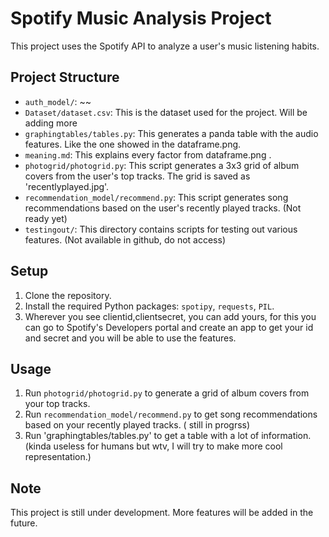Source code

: # Spotify Music Analysis Project

This project uses the Spotify API to analyze a user's music listening habits.

## Project Structure

- `auth_model/`: ~~
- `Dataset/dataset.csv`: This is the dataset used for the project. Will be adding more
- `graphingtables/tables.py`: This generates a panda table with the audio features. Like the one showed in the dataframe.png.
- `meaning.md`: This explains every factor from dataframe.png .
- `photogrid/photogrid.py`: This script generates a 3x3 grid of album covers from the user's top tracks. The grid is saved as 'recentlyplayed.jpg'.
- `recommendation_model/recommend.py`: This script generates song recommendations based on the user's recently played tracks. (Not ready yet)
- `testingout/`: This directory contains scripts for testing out various features. (Not available in github, do  not access)

## Setup

1. Clone the repository.
2. Install the required Python packages: `spotipy`, `requests`, `PIL`.
3. Wherever you see clientid,clientsecret, you can add yours, for this you can go to Spotify's Developers portal and create an app to get your id and secret and you will be able to use the features.

## Usage

1. Run `photogrid/photogrid.py` to generate a grid of album covers from your top tracks.
2. Run `recommendation_model/recommend.py` to get song recommendations based on your recently played tracks. ( still in progrss)
3. Run 'graphingtables/tables.py' to get a table with a lot of information. (kinda useless for humans but wtv, I will try to make more cool representation.)

## Note

This project is still under development. More features will be added in the future.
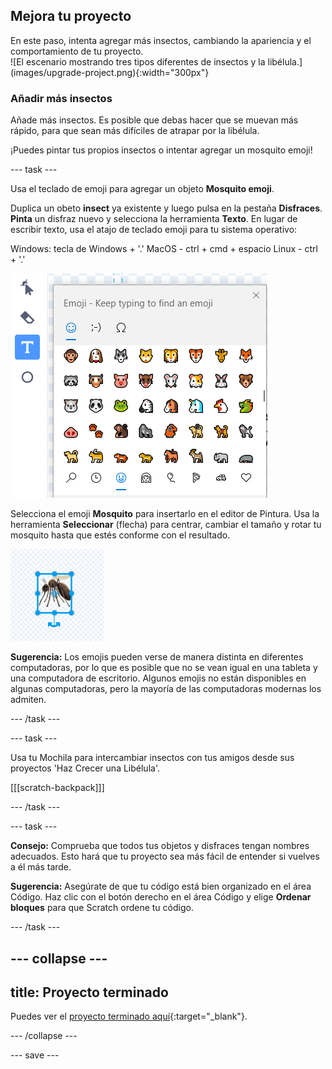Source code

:## Mejora tu proyecto

<div style="display: flex; flex-wrap: wrap">
<div style="flex-basis: 200px; flex-grow: 1; margin-right: 15px;">
En este paso, intenta agregar más insectos, cambiando la apariencia y el comportamiento de tu proyecto.
</div>
<div>
![El escenario mostrando tres tipos diferentes de insectos y la libélula.](images/upgrade-project.png){:width="300px"}
</div>
</div>

### Añadir más insectos

Añade más insectos. Es posible que debas hacer que se muevan más rápido, para que sean más difíciles de atrapar por la libélula.

¡Puedes pintar tus propios insectos o intentar agregar un mosquito emoji!

--- task ---

Usa el teclado de emoji para agregar un objeto **Mosquito emoji**.

Duplica un obeto **insect** ya existente y luego pulsa en la pestaña **Disfraces**. **Pinta** un disfraz nuevo y selecciona la herramienta **Texto**. En lugar de escribir texto, usa el atajo de teclado emoji para tu sistema operativo:

Windows: tecla de Windows + '.' MacOS - ctrl + cmd + espacio Linux - ctrl + '.'

![El teclado emoji emergente con la categoría 'animales y naturaleza' seleccionada.](images/emoji-keyboard.png)

Selecciona el emoji **Mosquito** para insertarlo en el editor de Pintura. Usa la herramienta **Seleccionar** (flecha) para centrar, cambiar el tamaño y rotar tu mosquito hasta que estés conforme con el resultado.

![El emoji de mosquito en el editor de pintura.](images/emoji-mosquito.png)

**Sugerencia:** Los emojis pueden verse de manera distinta en diferentes computadoras, por lo que es posible que no se vean igual en una tableta y una computadora de escritorio. Algunos emojis no están disponibles en algunas computadoras, pero la mayoría de las computadoras modernas los admiten.

--- /task ---

--- task ---

Usa tu Mochila para intercambiar insectos con tus amigos desde sus proyectos 'Haz Crecer una Libélula'.

[[[scratch-backpack]]]

--- /task ---

--- task ---

**Consejo:** Comprueba que todos tus objetos y disfraces tengan nombres adecuados. Esto hará que tu proyecto sea más fácil de entender si vuelves a él más tarde.

**Sugerencia:** Asegúrate de que tu código está bien organizado en el área Código. Haz clic con el botón derecho en el área Código y elige **Ordenar bloques** para que Scratch ordene tu código.

--- /task ---

--- collapse ---
---
title: Proyecto terminado
---

Puedes ver el [proyecto terminado aquí](https://scratch.mit.edu/projects/657499513/){:target="_blank"}.

--- /collapse ---

--- save ---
___
- TASK REQUIREMENTS: Tell how many lines of the listing include the word "from", replying with nothing but the number.

- RESULT FOR THIS EXERCISE: 3